Pictures paired with source code
※ ※ ※

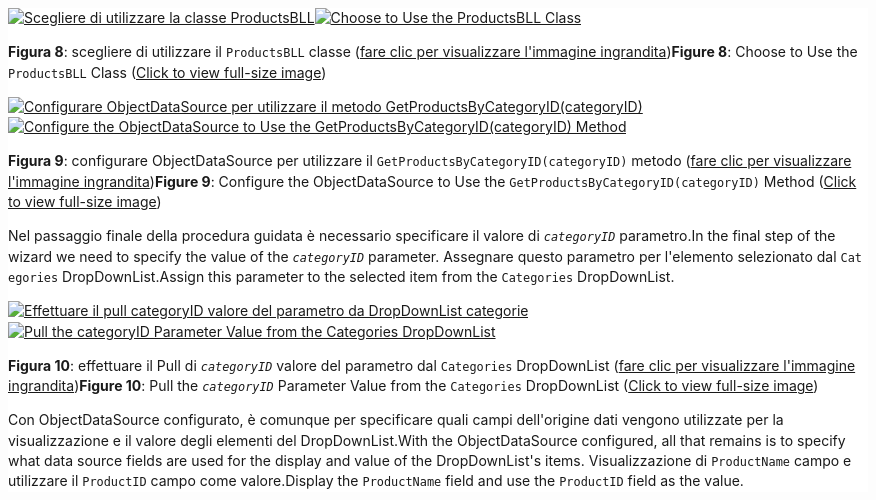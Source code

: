 
<span data-ttu-id="43970-150">[![Scegliere di utilizzare la classe ProductsBLL](master-detail-filtering-with-two-dropdownlists-vb/_static/image23.png)](master-detail-filtering-with-two-dropdownlists-vb/_static/image22.png)</span><span class="sxs-lookup"><span data-stu-id="43970-150">[![Choose to Use the ProductsBLL Class](master-detail-filtering-with-two-dropdownlists-vb/_static/image23.png)](master-detail-filtering-with-two-dropdownlists-vb/_static/image22.png)</span></span>

<span data-ttu-id="43970-151">**Figura 8**: scegliere di utilizzare il `ProductsBLL` classe ([fare clic per visualizzare l'immagine ingrandita](master-detail-filtering-with-two-dropdownlists-vb/_static/image24.png))</span><span class="sxs-lookup"><span data-stu-id="43970-151">**Figure 8**: Choose to Use the `ProductsBLL` Class ([Click to view full-size image](master-detail-filtering-with-two-dropdownlists-vb/_static/image24.png))</span></span>


<span data-ttu-id="43970-152">[![Configurare ObjectDataSource per utilizzare il metodo GetProductsByCategoryID(categoryID)](master-detail-filtering-with-two-dropdownlists-vb/_static/image26.png)](master-detail-filtering-with-two-dropdownlists-vb/_static/image25.png)</span><span class="sxs-lookup"><span data-stu-id="43970-152">[![Configure the ObjectDataSource to Use the GetProductsByCategoryID(categoryID) Method](master-detail-filtering-with-two-dropdownlists-vb/_static/image26.png)](master-detail-filtering-with-two-dropdownlists-vb/_static/image25.png)</span></span>

<span data-ttu-id="43970-153">**Figura 9**: configurare ObjectDataSource per utilizzare il `GetProductsByCategoryID(categoryID)` metodo ([fare clic per visualizzare l'immagine ingrandita](master-detail-filtering-with-two-dropdownlists-vb/_static/image27.png))</span><span class="sxs-lookup"><span data-stu-id="43970-153">**Figure 9**: Configure the ObjectDataSource to Use the `GetProductsByCategoryID(categoryID)` Method ([Click to view full-size image](master-detail-filtering-with-two-dropdownlists-vb/_static/image27.png))</span></span>


<span data-ttu-id="43970-154">Nel passaggio finale della procedura guidata è necessario specificare il valore di  *`categoryID`*  parametro.</span><span class="sxs-lookup"><span data-stu-id="43970-154">In the final step of the wizard we need to specify the value of the *`categoryID`* parameter.</span></span> <span data-ttu-id="43970-155">Assegnare questo parametro per l'elemento selezionato dal `Categories` DropDownList.</span><span class="sxs-lookup"><span data-stu-id="43970-155">Assign this parameter to the selected item from the `Categories` DropDownList.</span></span>


<span data-ttu-id="43970-156">[![Effettuare il pull categoryID valore del parametro da DropDownList categorie](master-detail-filtering-with-two-dropdownlists-vb/_static/image29.png)](master-detail-filtering-with-two-dropdownlists-vb/_static/image28.png)</span><span class="sxs-lookup"><span data-stu-id="43970-156">[![Pull the categoryID Parameter Value from the Categories DropDownList](master-detail-filtering-with-two-dropdownlists-vb/_static/image29.png)](master-detail-filtering-with-two-dropdownlists-vb/_static/image28.png)</span></span>

<span data-ttu-id="43970-157">**Figura 10**: effettuare il Pull di  *`categoryID`*  valore del parametro dal `Categories` DropDownList ([fare clic per visualizzare l'immagine ingrandita](master-detail-filtering-with-two-dropdownlists-vb/_static/image30.png))</span><span class="sxs-lookup"><span data-stu-id="43970-157">**Figure 10**: Pull the *`categoryID`* Parameter Value from the `Categories` DropDownList ([Click to view full-size image](master-detail-filtering-with-two-dropdownlists-vb/_static/image30.png))</span></span>


<span data-ttu-id="43970-158">Con ObjectDataSource configurato, è comunque per specificare quali campi dell'origine dati vengono utilizzate per la visualizzazione e il valore degli elementi del DropDownList.</span><span class="sxs-lookup"><span data-stu-id="43970-158">With the ObjectDataSource configured, all that remains is to specify what data source fields are used for the display and value of the DropDownList's items.</span></span> <span data-ttu-id="43970-159">Visualizzazione di `ProductName` campo e utilizzare il `ProductID` campo come valore.</span><span class="sxs-lookup"><span data-stu-id="43970-159">Display the `ProductName` field and use the `ProductID` field as the value.</span></span>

※ ※ ※

Your reply must contain each entry exactly as written and no pictures.

Source code

: 
<span data-ttu-id="43970-150">[![Scegliere di utilizzare la classe ProductsBLL](master-detail-filtering-with-two-dropdownlists-vb/_static/image23.png)](master-detail-filtering-with-two-dropdownlists-vb/_static/image22.png)</span><span class="sxs-lookup"><span data-stu-id="43970-150">[![Choose to Use the ProductsBLL Class](master-detail-filtering-with-two-dropdownlists-vb/_static/image23.png)](master-detail-filtering-with-two-dropdownlists-vb/_static/image22.png)</span></span>

<span data-ttu-id="43970-151">**Figura 8**: scegliere di utilizzare il `ProductsBLL` classe ([fare clic per visualizzare l'immagine ingrandita](master-detail-filtering-with-two-dropdownlists-vb/_static/image24.png))</span><span class="sxs-lookup"><span data-stu-id="43970-151">**Figure 8**: Choose to Use the `ProductsBLL` Class ([Click to view full-size image](master-detail-filtering-with-two-dropdownlists-vb/_static/image24.png))</span></span>


<span data-ttu-id="43970-152">[![Configurare ObjectDataSource per utilizzare il metodo GetProductsByCategoryID(categoryID)](master-detail-filtering-with-two-dropdownlists-vb/_static/image26.png)](master-detail-filtering-with-two-dropdownlists-vb/_static/image25.png)</span><span class="sxs-lookup"><span data-stu-id="43970-152">[![Configure the ObjectDataSource to Use the GetProductsByCategoryID(categoryID) Method](master-detail-filtering-with-two-dropdownlists-vb/_static/image26.png)](master-detail-filtering-with-two-dropdownlists-vb/_static/image25.png)</span></span>

<span data-ttu-id="43970-153">**Figura 9**: configurare ObjectDataSource per utilizzare il `GetProductsByCategoryID(categoryID)` metodo ([fare clic per visualizzare l'immagine ingrandita](master-detail-filtering-with-two-dropdownlists-vb/_static/image27.png))</span><span class="sxs-lookup"><span data-stu-id="43970-153">**Figure 9**: Configure the ObjectDataSource to Use the `GetProductsByCategoryID(categoryID)` Method ([Click to view full-size image](master-detail-filtering-with-two-dropdownlists-vb/_static/image27.png))</span></span>


<span data-ttu-id="43970-154">Nel passaggio finale della procedura guidata è necessario specificare il valore di  *`categoryID`*  parametro.</span><span class="sxs-lookup"><span data-stu-id="43970-154">In the final step of the wizard we need to specify the value of the *`categoryID`* parameter.</span></span> <span data-ttu-id="43970-155">Assegnare questo parametro per l'elemento selezionato dal `Categories` DropDownList.</span><span class="sxs-lookup"><span data-stu-id="43970-155">Assign this parameter to the selected item from the `Categories` DropDownList.</span></span>


<span data-ttu-id="43970-156">[![Effettuare il pull categoryID valore del parametro da DropDownList categorie](master-detail-filtering-with-two-dropdownlists-vb/_static/image29.png)](master-detail-filtering-with-two-dropdownlists-vb/_static/image28.png)</span><span class="sxs-lookup"><span data-stu-id="43970-156">[![Pull the categoryID Parameter Value from the Categories DropDownList](master-detail-filtering-with-two-dropdownlists-vb/_static/image29.png)](master-detail-filtering-with-two-dropdownlists-vb/_static/image28.png)</span></span>

<span data-ttu-id="43970-157">**Figura 10**: effettuare il Pull di  *`categoryID`*  valore del parametro dal `Categories` DropDownList ([fare clic per visualizzare l'immagine ingrandita](master-detail-filtering-with-two-dropdownlists-vb/_static/image30.png))</span><span class="sxs-lookup"><span data-stu-id="43970-157">**Figure 10**: Pull the *`categoryID`* Parameter Value from the `Categories` DropDownList ([Click to view full-size image](master-detail-filtering-with-two-dropdownlists-vb/_static/image30.png))</span></span>


<span data-ttu-id="43970-158">Con ObjectDataSource configurato, è comunque per specificare quali campi dell'origine dati vengono utilizzate per la visualizzazione e il valore degli elementi del DropDownList.</span><span class="sxs-lookup"><span data-stu-id="43970-158">With the ObjectDataSource configured, all that remains is to specify what data source fields are used for the display and value of the DropDownList's items.</span></span> <span data-ttu-id="43970-159">Visualizzazione di `ProductName` campo e utilizzare il `ProductID` campo come valore.</span><span class="sxs-lookup"><span data-stu-id="43970-159">Display the `ProductName` field and use the `ProductID` field as the value.</span></span>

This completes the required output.